34. Par ailleurs, la Cour, souligne que le requérant, d’après ses dernières observations, précise n’avoir pas entendu la saisir d’une requête relative à l’arrêté du 29 juin 2022 portant expulsion et fixation du pays de destination (paragraphe 23 ci-dessus). Dans ces conditions, elle ne peut que conclure que les griefs soulevés dans sous l’angle des articles 2, 3 et 8 de la Convention dans la présente requête doivent être rejetés pour défaut d’épuisement des voies de recours internes en application de l’article 35 §§ 1 et 4 de la Convention.
- Sur la violation alléguée de l’article 13 de la Convention
35. Le requérant soutient que la décision portant obligation de quitter le territoire français le prive de son droit à un recours effectif dans le cadre de sa demande d’asile dès lors qu’elle a pour effet de l’empêcher de communiquer avec son avocat et d’assister à l’audience devant la Cour nationale du droit d’asile.

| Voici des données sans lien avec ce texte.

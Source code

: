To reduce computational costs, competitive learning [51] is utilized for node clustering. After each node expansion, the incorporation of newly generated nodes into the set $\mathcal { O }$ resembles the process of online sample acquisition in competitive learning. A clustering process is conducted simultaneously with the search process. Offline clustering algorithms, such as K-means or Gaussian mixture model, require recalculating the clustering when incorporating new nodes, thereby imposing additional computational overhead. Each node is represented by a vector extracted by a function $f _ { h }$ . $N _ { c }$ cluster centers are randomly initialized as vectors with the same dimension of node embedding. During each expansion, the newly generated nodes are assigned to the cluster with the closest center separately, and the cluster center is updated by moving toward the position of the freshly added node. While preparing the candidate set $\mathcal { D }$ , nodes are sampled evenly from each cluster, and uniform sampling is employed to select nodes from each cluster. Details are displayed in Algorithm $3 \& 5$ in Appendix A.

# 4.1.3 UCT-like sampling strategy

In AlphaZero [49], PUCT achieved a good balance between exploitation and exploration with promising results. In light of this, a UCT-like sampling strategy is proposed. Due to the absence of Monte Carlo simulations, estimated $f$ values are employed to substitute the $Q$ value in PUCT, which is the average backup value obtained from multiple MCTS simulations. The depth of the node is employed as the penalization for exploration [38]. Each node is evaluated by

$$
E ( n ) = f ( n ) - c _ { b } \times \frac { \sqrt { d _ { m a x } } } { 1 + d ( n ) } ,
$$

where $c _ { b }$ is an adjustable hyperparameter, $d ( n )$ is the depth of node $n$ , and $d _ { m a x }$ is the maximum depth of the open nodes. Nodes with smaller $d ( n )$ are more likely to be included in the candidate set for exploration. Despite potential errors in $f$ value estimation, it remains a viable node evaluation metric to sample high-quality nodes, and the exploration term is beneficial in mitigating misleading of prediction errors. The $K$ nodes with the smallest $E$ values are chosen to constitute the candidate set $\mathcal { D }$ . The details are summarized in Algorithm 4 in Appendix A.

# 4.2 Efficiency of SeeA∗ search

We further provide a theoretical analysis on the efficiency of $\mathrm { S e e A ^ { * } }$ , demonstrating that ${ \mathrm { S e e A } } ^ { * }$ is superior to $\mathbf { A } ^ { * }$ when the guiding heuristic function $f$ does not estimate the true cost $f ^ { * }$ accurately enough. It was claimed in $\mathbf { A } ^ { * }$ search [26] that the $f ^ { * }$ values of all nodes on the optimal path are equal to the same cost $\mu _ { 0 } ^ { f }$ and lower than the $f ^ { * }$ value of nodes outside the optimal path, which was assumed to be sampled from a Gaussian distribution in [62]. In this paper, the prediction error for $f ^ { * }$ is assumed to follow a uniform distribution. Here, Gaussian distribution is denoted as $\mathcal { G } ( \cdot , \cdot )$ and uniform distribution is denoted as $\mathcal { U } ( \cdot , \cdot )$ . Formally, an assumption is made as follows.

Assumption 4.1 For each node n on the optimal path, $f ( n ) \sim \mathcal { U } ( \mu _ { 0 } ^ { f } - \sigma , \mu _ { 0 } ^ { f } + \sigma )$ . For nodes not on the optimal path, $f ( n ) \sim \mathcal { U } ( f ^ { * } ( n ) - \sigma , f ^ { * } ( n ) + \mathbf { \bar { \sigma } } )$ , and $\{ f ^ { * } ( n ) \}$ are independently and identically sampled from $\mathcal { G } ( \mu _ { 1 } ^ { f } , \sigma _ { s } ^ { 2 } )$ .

36. Le Gouvernement fait valoir que ce grief est irrecevable en raison d’un défaut d’épuisement des voies de recours internes et qu’il disposait en tout état de cause de recours dotés d’un effet suspensif de plein droit de l’exécution de la mesure d’éloignement dont il faisait l’objet.
37. La Cour constate que le requérant a pu être présent à l’audience devant la Cour nationale du droit d’asile, assisté par un interprète assermenté et représenté par un avocat (paragraphe 15 ci-dessus).
38. En conséquence, elle considère, joignant l’exception au fond, que le grief tiré de la violation de l’article 13 de la Convention doit être rejeté comme manifestement mal fondé au sens de l’article 35 §§ 3 a) et 4 de la Convention.
- Article 39 du règlement
39. Eu égard à la conclusion à laquelle est parvenue la Cour dans la présente décision, elle considère que la mesure provisoire prise auparavant dans le cadre de la présente requête n’a plus lieu d’être.
40. En conséquence, elle décide de lever cette mesure provisoire.
41. À cet égard, la Cour relève que la présente décision ne saurait faire obstacle à ce que le requérant présente une nouvelle demande de mesure provisoire fondée sur l’article 39 de son règlement s’il s’y croit fondé compte tenu des circonstances.
Par ces motifs, la Cour, à l’unanimité,
Déclare la requête irrecevable,
Décide de lever la mesure provisoire indiquée au Gouvernement en vertu de l’article 39 du règlement.
Fait en français puis communiqué par écrit le 19 octobre 2023.